SPARC is expressed in LLC tumors. Cultured LLC but not EL4 cells contained detectable amounts of SPARC mRNA (Figure 3a) and protein (data not shown). SPARC was consistently produced at a higher level in LLC tumors grown in SP+/+ mice, as shown by RT-PCR (Figure 3b), Western blotting (Figure 3c), and immunohistochemistry (Figure 3d). That the LLC tumors grown in SP–/– mice did show SPARC mRNA and protein indicated that the tumor cells themselves produce SPARC in vivo. We found no significant differences in the profile of proteins resolved by SDS-PAGE (Figure 3c). There was a difference, however, in the distribution of SPARC between the LLC tumors grown in SP+/+ and SP–/– mice (Figure 3d). In the former, SPARC was located in the outer one third of the tumor and capsule, with staining largely in the cytoplasm of host cells (possibly endothelial cells and fibroblasts) as well as some tumor cells. In contrast, in the tumors from the SP–/– mice, SPARC appeared less frequently and was confined to the cytoplasm of tumor cells and to some necrotic areas. There was considerably less staining for SPARC in the outer one third of the tumors grown in SP–/– relative to SP+/+ hosts. Expression of SPARC was restricted to host cells in the EL4 tumors grown in SP+/+ mice and was not present in tumors grown in SP–/– hosts (see supplemental Figure 1, http://www.jci.org/cgi/content/full/111/4/497/DC1).
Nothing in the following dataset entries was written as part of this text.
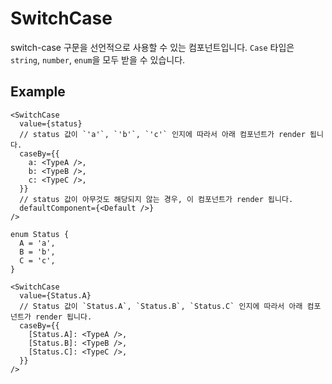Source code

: # SwitchCase

switch-case 구문을 선언적으로 사용할 수 있는 컴포넌트입니다.
`Case` 타입은 `string`, `number`, `enum`을 모두 받을 수 있습니다.

## Example

```tsx
<SwitchCase
  value={status}
  // status 값이 `'a'`, `'b'`, `'c'` 인지에 따라서 아래 컴포넌트가 render 됩니다.
  caseBy={{
    a: <TypeA />,
    b: <TypeB />,
    c: <TypeC />,
  }}
  // status 값이 아무것도 해당되지 않는 경우, 이 컴포넌트가 render 됩니다.
  defaultComponent={<Default />}
/>

enum Status {
  A = 'a',
  B = 'b',
  C = 'c',
}

<SwitchCase
  value={Status.A}
  // Status 값이 `Status.A`, `Status.B`, `Status.C` 인지에 따라서 아래 컴포넌트가 render 됩니다.
  caseBy={{
    [Status.A]: <TypeA />,
    [Status.B]: <TypeB />,
    [Status.C]: <TypeC />,
  }}
/>
```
Expression of SPARC mRNA and protein by LLC cells and tumors. (a) RT-PCR analysis of LLC, EL4, and bEnd.3 cells grown in culture. (b) RT-PCR analysis of LLC tumors grown in SP+/+ or SP–/– mice (n = 6). RNA from bEnd.3 cells grown in vitro was used as a positive control. A representative tumor from the SP+/+ and SP–/– groups is shown. (c) SDS-PAGE of tumor lysates and demonstration of SPARC expression by Western blot analyses. Two identically prepared gels were separated by SDS-PAGE; one was transferred to PVDF for Western blot analysis (left), and the other was stained with Coomassie blue (right). The latter demonstrates a similar protein profile in the lysates from tumors removed from both wild-type and SPARC null mice, and it shows equivalent protein loading among the lanes on the gel. Bars represent molecular weight standards in kDa. (d) Immunohistochemical analysis of SPARC in LLC tumors grown in SP+/+ and SP–/– mice. The rectangular insets are enlarged in the bottom panel. Arrows indicate positive tumor cells; the arrowhead indicates a positive host cell. Scale bars: 50 μm. Col I, collagen type I; rpS6, ribosomal protein S6.
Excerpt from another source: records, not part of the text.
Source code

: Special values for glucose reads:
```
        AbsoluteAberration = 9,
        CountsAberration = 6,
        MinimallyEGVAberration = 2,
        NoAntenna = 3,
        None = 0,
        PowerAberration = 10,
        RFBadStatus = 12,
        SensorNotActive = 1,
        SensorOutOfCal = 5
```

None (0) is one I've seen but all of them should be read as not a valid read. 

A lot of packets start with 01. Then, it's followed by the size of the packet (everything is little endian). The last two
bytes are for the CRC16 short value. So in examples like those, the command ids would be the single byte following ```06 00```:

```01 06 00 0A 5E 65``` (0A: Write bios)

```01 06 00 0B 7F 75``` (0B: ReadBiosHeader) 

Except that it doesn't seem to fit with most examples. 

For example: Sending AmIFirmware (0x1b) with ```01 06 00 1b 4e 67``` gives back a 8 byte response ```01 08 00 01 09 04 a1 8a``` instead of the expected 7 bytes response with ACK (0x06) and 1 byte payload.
Host SPARC influences protein expression in LLC tumors. By RT-PCR, LLC and EL4 cells in vitro transcribed VEGF and VEGFR1 but not VEGFR2, Npn-1, or the SPARC homolog SC1/hevin (Figure 3a). bEnd.3, a transformed mouse endothelial cell line, expressed all three VEGFRs as well as SPARC and SC1.
Six tumors from the SP+/+ and SP–/– mice were analyzed by RT-PCR for the level of the indicated proteins; a representative panel from each set is shown (Figure 3b). Steady-state levels of collagen I and TGF-β1 appeared similar in the tumors from the SP+/+ and SP–/– mice. Levels of VEGF mRNA were also similar between LLC tumors grown in SP+/+ and SP–/– mice, but perhaps surprisingly, VEGFR1, VEGFR2, and Npn-1 mRNAs were reduced in tumors grown in SP–/– mice. The absence of host-derived SPARC did not influence the level of SC1 mRNA found in the tumor samples.
We anticipated that there might be changes in the distribution or levels of several major basement membrane proteins. LN1 was in fact reduced in tumors from SP–/– relative to those from SP+/+ mice (Figure 4). Differences in LN1 were most evident on tissues stained with polyclonal antibodies specific for Engelbreth-Holm-Swarm (EHS) tumor-derived laminin (Figure 4, top panel). Monoclonal antibodies specific for either the α1 (Figure 4, middle panels) or β1 chains (not shown) of LN1 also indicated reduced amounts of laminin in SP–/– tumors. The differences between the tumors were most apparent in the outer regions near the capsule, where both laminin and SPARC were preferentially produced in SP+/+ mice. Interestingly, the LNα1 chain was located more centrally in tumors from SP–/– mice, often near necrotic areas consistent with the location of SPARC in these tumors. The distribution of collagen IV was similar in both genotypes (Figure 4, bottom panel). Fibronectin, a major structural component of the ECM, as well as MMP 9, was also distributed in a similar fashion in both sets of tumors (data not shown).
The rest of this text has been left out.